»»

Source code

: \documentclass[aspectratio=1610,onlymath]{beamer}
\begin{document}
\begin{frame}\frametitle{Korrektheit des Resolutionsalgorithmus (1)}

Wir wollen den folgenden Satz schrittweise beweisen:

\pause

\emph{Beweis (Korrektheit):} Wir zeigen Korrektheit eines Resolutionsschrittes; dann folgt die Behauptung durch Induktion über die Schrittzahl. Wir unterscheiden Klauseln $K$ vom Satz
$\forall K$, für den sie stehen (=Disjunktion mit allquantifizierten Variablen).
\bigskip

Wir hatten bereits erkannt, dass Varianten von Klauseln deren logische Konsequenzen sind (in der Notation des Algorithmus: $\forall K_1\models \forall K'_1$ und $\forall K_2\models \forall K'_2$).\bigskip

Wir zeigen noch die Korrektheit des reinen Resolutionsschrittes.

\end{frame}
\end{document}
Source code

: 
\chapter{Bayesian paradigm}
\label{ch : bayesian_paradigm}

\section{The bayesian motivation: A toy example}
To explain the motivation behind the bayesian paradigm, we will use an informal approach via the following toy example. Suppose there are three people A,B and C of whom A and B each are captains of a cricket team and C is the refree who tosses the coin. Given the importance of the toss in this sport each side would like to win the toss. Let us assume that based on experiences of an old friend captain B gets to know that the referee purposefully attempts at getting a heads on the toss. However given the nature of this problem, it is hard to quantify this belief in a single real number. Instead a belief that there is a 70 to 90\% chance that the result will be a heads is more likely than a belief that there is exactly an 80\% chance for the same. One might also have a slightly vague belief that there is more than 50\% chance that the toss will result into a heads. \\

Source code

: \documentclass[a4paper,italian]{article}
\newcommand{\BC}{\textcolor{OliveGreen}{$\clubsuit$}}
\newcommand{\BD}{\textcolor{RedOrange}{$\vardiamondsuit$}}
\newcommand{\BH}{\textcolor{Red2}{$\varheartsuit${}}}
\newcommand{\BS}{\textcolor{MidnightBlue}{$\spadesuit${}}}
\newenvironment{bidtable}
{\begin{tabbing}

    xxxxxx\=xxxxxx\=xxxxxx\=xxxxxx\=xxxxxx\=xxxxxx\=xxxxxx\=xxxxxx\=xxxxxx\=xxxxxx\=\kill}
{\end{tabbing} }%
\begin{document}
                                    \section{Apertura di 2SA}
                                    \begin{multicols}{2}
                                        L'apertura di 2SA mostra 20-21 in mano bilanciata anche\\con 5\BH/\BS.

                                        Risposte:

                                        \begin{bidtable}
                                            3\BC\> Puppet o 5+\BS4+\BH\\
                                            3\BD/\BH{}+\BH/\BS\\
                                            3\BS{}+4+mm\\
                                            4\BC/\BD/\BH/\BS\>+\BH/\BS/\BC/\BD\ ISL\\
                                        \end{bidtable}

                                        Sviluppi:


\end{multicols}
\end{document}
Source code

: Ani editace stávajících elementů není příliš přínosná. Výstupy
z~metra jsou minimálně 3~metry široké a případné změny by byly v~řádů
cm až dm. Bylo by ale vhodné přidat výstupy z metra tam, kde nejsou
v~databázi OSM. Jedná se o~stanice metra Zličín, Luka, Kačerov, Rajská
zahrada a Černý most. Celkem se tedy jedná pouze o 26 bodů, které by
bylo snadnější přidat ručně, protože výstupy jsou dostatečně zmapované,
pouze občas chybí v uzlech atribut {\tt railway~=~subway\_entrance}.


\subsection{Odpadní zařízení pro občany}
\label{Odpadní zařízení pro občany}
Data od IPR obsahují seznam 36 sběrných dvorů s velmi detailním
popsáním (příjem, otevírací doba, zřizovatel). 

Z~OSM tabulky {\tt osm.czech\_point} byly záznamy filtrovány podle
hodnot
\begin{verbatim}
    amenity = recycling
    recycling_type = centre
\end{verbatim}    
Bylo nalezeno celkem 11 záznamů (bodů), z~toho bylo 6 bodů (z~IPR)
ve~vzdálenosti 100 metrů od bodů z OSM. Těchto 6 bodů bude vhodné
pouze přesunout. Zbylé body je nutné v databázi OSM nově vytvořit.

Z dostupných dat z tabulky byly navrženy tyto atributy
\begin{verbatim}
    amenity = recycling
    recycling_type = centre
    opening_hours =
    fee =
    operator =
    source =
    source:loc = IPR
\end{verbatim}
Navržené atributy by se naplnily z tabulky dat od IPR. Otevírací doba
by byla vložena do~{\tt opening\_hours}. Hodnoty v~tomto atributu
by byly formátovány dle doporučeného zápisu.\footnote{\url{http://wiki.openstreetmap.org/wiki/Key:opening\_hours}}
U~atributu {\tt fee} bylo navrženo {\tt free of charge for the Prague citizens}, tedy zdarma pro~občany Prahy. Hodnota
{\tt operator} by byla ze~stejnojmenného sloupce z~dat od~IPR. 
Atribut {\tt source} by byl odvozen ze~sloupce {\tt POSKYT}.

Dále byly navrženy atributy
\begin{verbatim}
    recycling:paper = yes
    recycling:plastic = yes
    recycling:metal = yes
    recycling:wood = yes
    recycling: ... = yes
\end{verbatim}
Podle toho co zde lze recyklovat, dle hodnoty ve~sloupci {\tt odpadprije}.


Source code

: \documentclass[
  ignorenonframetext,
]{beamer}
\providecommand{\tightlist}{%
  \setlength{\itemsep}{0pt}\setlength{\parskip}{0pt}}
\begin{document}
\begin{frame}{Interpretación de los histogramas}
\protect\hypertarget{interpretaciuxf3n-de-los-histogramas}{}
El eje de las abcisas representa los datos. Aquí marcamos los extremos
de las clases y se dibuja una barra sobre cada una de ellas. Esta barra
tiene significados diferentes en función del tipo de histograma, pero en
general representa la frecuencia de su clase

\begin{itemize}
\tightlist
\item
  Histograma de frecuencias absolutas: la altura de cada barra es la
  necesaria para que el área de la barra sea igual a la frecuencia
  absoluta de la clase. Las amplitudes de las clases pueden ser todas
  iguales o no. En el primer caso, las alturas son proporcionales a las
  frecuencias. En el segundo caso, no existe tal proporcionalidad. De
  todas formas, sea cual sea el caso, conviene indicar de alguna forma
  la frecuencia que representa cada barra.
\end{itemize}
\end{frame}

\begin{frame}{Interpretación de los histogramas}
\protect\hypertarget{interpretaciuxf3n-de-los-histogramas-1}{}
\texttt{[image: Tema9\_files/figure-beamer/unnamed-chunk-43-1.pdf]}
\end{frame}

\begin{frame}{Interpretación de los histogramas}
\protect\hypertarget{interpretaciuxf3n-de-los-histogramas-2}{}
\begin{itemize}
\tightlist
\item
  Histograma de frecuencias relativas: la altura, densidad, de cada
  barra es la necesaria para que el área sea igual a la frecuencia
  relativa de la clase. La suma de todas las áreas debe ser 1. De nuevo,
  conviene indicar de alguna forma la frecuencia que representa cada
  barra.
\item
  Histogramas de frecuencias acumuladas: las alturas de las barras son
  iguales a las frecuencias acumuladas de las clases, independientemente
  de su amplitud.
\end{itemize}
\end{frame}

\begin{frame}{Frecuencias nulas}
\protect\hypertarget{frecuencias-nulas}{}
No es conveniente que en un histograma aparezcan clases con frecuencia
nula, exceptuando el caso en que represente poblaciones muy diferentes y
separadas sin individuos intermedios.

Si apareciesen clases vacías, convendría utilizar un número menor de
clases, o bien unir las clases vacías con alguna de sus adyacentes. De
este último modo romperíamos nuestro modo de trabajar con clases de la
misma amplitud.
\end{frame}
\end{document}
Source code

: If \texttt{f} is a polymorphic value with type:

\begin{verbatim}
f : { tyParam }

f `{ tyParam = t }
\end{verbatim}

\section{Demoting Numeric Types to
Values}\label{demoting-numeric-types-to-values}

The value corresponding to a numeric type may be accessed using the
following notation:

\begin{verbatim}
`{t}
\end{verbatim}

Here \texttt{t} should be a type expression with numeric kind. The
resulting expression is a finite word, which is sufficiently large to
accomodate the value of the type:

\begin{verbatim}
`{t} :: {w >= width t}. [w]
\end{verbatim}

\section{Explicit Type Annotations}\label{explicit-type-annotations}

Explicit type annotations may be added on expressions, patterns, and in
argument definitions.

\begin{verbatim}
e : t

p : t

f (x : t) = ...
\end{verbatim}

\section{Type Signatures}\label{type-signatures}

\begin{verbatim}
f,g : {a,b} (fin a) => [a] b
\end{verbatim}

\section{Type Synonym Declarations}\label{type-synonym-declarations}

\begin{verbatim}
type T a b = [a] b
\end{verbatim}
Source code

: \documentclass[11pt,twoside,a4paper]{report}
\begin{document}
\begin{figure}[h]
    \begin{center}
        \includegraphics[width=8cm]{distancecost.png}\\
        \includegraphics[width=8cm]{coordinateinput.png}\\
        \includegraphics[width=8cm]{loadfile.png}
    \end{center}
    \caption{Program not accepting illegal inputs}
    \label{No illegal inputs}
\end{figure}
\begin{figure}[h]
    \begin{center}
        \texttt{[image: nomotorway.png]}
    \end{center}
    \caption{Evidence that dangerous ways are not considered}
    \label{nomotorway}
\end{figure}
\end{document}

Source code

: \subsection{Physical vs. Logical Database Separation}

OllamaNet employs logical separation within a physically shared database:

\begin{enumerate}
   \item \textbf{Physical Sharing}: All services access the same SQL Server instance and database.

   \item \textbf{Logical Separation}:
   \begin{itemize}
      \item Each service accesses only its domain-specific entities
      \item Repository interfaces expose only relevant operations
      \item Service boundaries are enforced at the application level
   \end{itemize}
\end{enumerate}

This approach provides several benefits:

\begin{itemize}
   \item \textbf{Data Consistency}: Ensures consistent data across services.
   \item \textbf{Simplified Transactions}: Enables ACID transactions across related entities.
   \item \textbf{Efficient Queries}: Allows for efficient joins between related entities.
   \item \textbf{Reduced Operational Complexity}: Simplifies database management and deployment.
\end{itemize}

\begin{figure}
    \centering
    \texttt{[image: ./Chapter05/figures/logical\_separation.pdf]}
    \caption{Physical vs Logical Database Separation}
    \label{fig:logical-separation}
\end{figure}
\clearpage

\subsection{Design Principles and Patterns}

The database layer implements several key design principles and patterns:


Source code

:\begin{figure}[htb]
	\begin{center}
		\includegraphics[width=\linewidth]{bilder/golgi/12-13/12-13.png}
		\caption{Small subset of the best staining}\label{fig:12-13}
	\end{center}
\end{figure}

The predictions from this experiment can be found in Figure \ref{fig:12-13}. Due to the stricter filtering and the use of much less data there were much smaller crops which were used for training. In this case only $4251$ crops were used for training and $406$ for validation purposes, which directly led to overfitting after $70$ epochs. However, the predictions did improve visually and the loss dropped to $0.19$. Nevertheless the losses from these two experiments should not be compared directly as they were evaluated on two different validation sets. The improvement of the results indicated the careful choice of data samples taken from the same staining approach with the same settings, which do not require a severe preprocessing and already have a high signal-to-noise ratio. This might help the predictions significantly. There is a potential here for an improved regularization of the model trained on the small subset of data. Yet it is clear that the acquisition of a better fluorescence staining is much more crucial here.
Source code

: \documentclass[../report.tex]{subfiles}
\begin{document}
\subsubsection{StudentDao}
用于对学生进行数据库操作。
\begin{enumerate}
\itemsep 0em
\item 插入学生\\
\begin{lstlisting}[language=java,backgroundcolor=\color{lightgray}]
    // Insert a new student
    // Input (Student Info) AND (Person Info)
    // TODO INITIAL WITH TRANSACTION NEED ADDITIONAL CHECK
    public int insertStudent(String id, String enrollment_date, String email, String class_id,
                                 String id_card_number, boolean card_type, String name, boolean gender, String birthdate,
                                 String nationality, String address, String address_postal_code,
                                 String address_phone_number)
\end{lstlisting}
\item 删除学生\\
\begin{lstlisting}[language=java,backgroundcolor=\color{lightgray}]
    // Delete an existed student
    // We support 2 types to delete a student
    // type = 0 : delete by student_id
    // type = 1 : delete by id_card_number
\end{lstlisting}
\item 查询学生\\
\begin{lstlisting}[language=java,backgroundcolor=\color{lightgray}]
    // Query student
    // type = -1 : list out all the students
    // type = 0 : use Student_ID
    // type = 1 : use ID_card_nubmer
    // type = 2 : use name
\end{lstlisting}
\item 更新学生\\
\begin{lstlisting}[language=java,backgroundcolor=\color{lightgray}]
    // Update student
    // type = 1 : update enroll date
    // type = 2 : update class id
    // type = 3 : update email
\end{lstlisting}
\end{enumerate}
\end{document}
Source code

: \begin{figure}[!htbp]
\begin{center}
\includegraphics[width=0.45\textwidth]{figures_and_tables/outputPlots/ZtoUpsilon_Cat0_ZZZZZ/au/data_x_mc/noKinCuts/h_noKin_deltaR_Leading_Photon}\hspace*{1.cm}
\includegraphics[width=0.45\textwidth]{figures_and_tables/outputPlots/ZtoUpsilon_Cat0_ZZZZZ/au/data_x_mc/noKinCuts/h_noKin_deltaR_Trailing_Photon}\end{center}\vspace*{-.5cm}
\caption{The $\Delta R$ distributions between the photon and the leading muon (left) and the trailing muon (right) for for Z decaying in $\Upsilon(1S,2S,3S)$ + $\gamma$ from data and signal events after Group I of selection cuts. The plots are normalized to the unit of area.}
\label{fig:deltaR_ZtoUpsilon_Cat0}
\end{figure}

««

▶ _Exercise goal_
The word "following" appears in some lines of the records. Please work out how many and reply with that number only.

▶ _Reply to the task_
2